● Records supplied
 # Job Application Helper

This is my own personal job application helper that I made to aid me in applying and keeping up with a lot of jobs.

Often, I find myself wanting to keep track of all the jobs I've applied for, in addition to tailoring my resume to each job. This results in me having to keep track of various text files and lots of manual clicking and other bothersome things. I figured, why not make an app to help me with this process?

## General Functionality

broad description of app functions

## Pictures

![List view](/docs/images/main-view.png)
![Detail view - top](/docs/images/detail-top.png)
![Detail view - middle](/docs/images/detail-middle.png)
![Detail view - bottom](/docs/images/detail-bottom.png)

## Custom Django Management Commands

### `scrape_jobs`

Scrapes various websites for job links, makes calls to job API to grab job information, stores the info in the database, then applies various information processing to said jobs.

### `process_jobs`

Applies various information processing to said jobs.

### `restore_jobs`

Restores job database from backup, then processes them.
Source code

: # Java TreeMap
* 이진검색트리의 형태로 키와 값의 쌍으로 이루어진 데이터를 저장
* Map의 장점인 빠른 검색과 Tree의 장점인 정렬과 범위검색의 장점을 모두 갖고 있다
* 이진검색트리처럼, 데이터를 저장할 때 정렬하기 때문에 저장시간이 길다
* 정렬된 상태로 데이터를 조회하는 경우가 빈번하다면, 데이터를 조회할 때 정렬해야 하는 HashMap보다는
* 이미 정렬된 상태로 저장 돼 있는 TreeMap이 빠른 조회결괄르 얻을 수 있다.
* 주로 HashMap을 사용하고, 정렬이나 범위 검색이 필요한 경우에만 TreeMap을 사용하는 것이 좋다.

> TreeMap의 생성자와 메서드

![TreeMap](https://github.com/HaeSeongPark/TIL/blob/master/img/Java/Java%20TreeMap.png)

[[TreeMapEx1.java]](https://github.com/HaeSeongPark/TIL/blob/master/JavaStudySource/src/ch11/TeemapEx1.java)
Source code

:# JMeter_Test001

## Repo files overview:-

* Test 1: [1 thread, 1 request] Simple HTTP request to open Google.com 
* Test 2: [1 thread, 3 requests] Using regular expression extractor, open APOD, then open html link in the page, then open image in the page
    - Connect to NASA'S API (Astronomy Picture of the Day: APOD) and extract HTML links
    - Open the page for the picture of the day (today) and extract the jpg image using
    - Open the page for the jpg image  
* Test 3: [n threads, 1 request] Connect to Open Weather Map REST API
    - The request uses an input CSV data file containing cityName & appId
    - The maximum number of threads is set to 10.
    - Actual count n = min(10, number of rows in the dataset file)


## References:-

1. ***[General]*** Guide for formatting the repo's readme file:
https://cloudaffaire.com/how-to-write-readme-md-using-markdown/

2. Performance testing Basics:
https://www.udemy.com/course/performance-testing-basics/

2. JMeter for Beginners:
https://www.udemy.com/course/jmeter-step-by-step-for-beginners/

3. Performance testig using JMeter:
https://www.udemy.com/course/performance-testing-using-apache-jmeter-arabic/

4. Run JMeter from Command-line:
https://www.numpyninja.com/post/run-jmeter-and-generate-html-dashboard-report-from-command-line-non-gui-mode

● Problem details
Each line of the data is to be retyped exactly as shown.

● Solution for this problem
 # Job Application Helper

This is my own personal job application helper that I made to aid me in applying and keeping up with a lot of jobs.

Often, I find myself wanting to keep track of all the jobs I've applied for, in addition to tailoring my resume to each job. This results in me having to keep track of various text files and lots of manual clicking and other bothersome things. I figured, why not make an app to help me with this process?

## General Functionality

broad description of app functions

## Pictures

![List view](/docs/images/main-view.png)
![Detail view - top](/docs/images/detail-top.png)
![Detail view - middle](/docs/images/detail-middle.png)
![Detail view - bottom](/docs/images/detail-bottom.png)

## Custom Django Management Commands

### `scrape_jobs`

Scrapes various websites for job links, makes calls to job API to grab job information, stores the info in the database, then applies various information processing to said jobs.

### `process_jobs`

Applies various information processing to said jobs.

### `restore_jobs`

Restores job database from backup, then processes them.
Source code

: # Java TreeMap
* 이진검색트리의 형태로 키와 값의 쌍으로 이루어진 데이터를 저장
* Map의 장점인 빠른 검색과 Tree의 장점인 정렬과 범위검색의 장점을 모두 갖고 있다
* 이진검색트리처럼, 데이터를 저장할 때 정렬하기 때문에 저장시간이 길다
* 정렬된 상태로 데이터를 조회하는 경우가 빈번하다면, 데이터를 조회할 때 정렬해야 하는 HashMap보다는
* 이미 정렬된 상태로 저장 돼 있는 TreeMap이 빠른 조회결괄르 얻을 수 있다.
* 주로 HashMap을 사용하고, 정렬이나 범위 검색이 필요한 경우에만 TreeMap을 사용하는 것이 좋다.

> TreeMap의 생성자와 메서드

![TreeMap](https://github.com/HaeSeongPark/TIL/blob/master/img/Java/Java%20TreeMap.png)

[[TreeMapEx1.java]](https://github.com/HaeSeongPark/TIL/blob/master/JavaStudySource/src/ch11/TeemapEx1.java)
Source code

:# JMeter_Test001

## Repo files overview:-

* Test 1: [1 thread, 1 request] Simple HTTP request to open Google.com 
* Test 2: [1 thread, 3 requests] Using regular expression extractor, open APOD, then open html link in the page, then open image in the page
    - Connect to NASA'S API (Astronomy Picture of the Day: APOD) and extract HTML links
    - Open the page for the picture of the day (today) and extract the jpg image using
    - Open the page for the jpg image  
* Test 3: [n threads, 1 request] Connect to Open Weather Map REST API
    - The request uses an input CSV data file containing cityName & appId
    - The maximum number of threads is set to 10.
    - Actual count n = min(10, number of rows in the dataset file)


## References:-

1. ***[General]*** Guide for formatting the repo's readme file:
https://cloudaffaire.com/how-to-write-readme-md-using-markdown/

2. Performance testing Basics:
https://www.udemy.com/course/performance-testing-basics/

2. JMeter for Beginners:
https://www.udemy.com/course/jmeter-step-by-step-for-beginners/

3. Performance testig using JMeter:
https://www.udemy.com/course/performance-testing-using-apache-jmeter-arabic/

4. Run JMeter from Command-line:
https://www.numpyninja.com/post/run-jmeter-and-generate-html-dashboard-report-from-command-line-non-gui-mode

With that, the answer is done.